Conveniently located off of the Redline, getting there is easy, but if you’re driving you can just forget about finding a parking space. The streets are narrow and densely packed, as is the area itself. I found it much easier to bike up from Lakeview for about twenty minutes. There are some great art spaces popping up around Thorndale and Bryn Mawr, and while many people mistake Edgewater for Rogers Park, it is a pocket of progress in its own right.

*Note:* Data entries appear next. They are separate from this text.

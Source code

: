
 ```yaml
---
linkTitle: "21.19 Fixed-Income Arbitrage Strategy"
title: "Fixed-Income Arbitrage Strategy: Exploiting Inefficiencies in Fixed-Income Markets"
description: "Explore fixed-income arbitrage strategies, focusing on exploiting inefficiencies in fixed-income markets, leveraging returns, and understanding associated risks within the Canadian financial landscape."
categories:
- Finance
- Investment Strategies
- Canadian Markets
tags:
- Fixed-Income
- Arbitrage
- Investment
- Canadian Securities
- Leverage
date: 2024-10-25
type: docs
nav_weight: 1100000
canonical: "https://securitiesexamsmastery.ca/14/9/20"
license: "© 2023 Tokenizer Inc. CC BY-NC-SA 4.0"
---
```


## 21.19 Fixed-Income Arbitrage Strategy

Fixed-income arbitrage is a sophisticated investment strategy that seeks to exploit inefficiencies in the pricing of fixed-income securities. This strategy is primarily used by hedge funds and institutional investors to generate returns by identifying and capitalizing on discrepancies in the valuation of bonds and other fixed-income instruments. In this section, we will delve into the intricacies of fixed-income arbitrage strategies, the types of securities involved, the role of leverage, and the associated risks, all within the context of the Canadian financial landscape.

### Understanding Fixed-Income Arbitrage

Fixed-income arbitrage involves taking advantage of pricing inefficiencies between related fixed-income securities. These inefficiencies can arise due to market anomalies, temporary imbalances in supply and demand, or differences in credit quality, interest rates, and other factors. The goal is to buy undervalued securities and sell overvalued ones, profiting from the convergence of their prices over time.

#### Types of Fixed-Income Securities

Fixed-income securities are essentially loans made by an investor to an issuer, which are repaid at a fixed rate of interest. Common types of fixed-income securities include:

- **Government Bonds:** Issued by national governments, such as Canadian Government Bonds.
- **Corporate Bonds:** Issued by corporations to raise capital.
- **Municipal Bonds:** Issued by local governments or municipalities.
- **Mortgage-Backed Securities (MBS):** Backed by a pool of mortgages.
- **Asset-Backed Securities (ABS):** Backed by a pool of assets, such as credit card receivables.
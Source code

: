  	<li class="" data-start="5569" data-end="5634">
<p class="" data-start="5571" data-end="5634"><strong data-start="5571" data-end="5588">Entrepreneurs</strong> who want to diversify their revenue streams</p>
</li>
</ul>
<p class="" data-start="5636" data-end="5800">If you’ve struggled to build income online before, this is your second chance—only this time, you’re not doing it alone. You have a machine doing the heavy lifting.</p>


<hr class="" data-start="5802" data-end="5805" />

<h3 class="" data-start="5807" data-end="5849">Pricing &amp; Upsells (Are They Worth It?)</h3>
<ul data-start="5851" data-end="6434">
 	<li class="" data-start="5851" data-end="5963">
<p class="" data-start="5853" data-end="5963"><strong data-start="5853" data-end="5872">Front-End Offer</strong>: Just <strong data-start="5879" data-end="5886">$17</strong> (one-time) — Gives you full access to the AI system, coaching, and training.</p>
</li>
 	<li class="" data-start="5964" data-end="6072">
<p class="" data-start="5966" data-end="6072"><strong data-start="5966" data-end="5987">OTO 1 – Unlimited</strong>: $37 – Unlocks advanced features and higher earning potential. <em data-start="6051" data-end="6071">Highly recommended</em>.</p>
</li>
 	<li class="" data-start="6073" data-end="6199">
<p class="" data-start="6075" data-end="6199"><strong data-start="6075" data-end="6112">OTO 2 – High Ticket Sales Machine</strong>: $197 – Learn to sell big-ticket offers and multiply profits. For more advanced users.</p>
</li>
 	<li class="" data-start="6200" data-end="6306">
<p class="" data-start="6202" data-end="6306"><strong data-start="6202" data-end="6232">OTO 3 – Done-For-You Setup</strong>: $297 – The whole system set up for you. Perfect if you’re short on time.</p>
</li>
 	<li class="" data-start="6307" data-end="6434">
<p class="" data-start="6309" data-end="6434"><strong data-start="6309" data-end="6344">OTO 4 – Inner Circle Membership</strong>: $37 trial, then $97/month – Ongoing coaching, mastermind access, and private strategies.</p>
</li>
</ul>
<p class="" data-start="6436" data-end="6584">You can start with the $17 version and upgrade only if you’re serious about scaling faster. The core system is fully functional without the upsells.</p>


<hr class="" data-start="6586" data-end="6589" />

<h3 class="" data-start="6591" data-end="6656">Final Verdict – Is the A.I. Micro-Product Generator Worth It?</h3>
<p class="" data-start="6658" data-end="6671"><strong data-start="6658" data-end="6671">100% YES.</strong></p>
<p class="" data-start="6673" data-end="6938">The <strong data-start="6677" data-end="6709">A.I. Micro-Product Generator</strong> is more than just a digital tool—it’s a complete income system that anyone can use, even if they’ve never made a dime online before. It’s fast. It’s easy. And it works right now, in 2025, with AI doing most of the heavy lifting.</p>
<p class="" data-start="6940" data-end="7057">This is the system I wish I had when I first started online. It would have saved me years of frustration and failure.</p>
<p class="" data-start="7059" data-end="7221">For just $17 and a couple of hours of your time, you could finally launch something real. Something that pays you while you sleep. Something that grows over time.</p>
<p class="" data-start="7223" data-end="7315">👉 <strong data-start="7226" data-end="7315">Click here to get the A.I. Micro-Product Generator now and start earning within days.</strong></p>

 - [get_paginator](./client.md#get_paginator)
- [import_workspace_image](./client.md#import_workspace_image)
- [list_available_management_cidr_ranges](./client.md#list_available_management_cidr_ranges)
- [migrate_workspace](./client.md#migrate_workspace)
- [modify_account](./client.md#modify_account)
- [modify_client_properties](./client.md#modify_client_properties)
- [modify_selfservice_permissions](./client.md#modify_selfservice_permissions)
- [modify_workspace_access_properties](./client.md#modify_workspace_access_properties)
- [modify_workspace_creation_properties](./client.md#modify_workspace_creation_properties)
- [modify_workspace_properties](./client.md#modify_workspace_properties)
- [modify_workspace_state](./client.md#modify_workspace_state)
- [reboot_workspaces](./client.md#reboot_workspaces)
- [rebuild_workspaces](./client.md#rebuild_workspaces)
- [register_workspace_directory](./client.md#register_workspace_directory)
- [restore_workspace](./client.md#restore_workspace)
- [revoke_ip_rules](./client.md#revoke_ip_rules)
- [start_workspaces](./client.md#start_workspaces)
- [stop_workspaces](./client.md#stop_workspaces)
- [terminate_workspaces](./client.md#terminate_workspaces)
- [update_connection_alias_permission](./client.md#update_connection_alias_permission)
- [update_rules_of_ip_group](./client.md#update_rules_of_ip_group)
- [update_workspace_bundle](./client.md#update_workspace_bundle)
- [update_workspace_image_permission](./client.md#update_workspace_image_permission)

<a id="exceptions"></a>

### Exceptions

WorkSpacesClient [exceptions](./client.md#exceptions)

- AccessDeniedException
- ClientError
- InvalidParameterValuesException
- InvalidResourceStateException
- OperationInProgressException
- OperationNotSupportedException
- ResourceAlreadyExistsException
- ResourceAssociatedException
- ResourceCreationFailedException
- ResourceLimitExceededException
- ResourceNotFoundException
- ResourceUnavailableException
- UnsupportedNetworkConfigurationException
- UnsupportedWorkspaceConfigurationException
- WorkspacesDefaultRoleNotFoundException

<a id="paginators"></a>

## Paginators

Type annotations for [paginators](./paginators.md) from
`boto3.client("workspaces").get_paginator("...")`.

Overall its a really great community oriented area. The area is surprisingly more multicultural than one might assume, with many African families residing in the heart of it all. There are great restaurants of all variations from Indian to Ethiopian. The lake is just east of the train and in the summer, the availability of beach space beats trying to find a spot down on North Avenue.
close to the lake
Lake Views at Reasonable Prices
If you want a relatively new studio apartment overlooking a the Lake, but don’t want to pay the prices of Lincoln Park or Lakeview to the south, then look no further than East Edgewater. Home primarily to retirees and Loyola students, Edgewater is a pretty, safe neighborhood with good public transportation access and lots of undercrowded beaches.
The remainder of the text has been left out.